Last week, the financial markets’ rough journey in the early days of 2022 continued, with inflation remaining the centre of attention. Inflation is a key driver and risk for the year ahead, affecting Federal Reserve (Fed) policy, consumer spending, bond yields, and sector leadership, as seen by a multi-decade increase in consumer prices. The Fed has made another hawkish swing in the first two weeks of this year, with policy now plainly shifting to combat inflation. Several Fed members are now advocating for policy rates to be raised as early as March, fearing that price pressures will become entrenched.

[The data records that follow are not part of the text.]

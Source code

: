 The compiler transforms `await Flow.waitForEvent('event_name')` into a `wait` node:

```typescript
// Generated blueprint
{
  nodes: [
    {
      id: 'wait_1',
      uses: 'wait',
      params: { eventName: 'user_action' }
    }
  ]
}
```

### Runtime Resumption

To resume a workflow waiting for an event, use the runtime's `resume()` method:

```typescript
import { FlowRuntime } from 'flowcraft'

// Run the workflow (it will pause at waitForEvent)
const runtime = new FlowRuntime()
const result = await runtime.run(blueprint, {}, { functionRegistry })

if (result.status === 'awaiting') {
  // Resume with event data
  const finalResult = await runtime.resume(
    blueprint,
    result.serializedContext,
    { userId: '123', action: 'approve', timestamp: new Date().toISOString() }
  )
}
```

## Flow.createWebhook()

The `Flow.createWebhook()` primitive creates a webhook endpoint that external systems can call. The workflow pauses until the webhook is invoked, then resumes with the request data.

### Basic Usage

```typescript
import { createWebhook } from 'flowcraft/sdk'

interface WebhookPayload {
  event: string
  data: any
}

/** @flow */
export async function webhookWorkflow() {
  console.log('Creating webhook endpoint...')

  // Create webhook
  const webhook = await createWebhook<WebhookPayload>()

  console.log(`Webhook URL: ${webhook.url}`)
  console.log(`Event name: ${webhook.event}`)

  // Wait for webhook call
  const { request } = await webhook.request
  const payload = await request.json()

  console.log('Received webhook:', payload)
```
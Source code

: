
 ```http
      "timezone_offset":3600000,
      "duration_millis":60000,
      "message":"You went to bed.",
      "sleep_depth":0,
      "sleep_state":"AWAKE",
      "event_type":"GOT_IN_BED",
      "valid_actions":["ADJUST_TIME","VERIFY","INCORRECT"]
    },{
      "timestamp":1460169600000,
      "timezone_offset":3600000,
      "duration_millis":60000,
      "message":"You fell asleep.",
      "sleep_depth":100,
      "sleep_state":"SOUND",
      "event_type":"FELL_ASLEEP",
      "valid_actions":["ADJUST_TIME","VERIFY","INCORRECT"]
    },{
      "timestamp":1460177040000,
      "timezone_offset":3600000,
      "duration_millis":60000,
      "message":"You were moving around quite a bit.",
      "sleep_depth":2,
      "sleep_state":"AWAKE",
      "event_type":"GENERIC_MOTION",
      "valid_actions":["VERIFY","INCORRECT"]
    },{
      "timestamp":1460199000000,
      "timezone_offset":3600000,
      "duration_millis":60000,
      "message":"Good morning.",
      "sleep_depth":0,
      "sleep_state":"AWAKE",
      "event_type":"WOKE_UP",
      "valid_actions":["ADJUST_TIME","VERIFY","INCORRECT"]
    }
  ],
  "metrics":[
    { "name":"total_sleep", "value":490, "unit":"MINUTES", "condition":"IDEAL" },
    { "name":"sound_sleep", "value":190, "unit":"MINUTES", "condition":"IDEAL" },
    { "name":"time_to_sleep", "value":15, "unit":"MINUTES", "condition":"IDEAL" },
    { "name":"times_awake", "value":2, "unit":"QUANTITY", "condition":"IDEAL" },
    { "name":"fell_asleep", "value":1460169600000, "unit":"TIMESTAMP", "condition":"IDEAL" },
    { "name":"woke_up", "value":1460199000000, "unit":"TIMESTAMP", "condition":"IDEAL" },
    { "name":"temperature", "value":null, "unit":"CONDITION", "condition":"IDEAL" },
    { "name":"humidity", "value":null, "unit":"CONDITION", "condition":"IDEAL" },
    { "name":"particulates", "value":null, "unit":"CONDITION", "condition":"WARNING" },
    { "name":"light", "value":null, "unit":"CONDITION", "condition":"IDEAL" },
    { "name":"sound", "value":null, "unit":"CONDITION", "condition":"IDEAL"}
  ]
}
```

On Monday, the market’s negative sentiment moved from the HIGH PE sector to the rest of the market. All the main indices were heavily sold off before finding support and staging a powerful comeback rally to conclude the day well off the lows. The S& P 500 was 2.6% lower at its intraday lows than it was five trading days ago. Turnaround Tuesday finally arrived after a long wait. The indices produced another reversal when the downward probing halted. On Wednesday, it was more of the same, with fits of hesitation becoming the short-term pattern.
Indecision turned into outright selling when the S&P had trouble building on the 2-day rally. Stocks were sold across the board on Thursday and week into the session on Friday before bargain hunters showed up before the 3-day weekend.
The S&P 500 closed the week in the positive field with 0.16%. One Signal Xpert ended the week down with -0.36% and One Signal Xpress with a gain of +0.27%. The winner of the week was oil with a gain of 6.26%.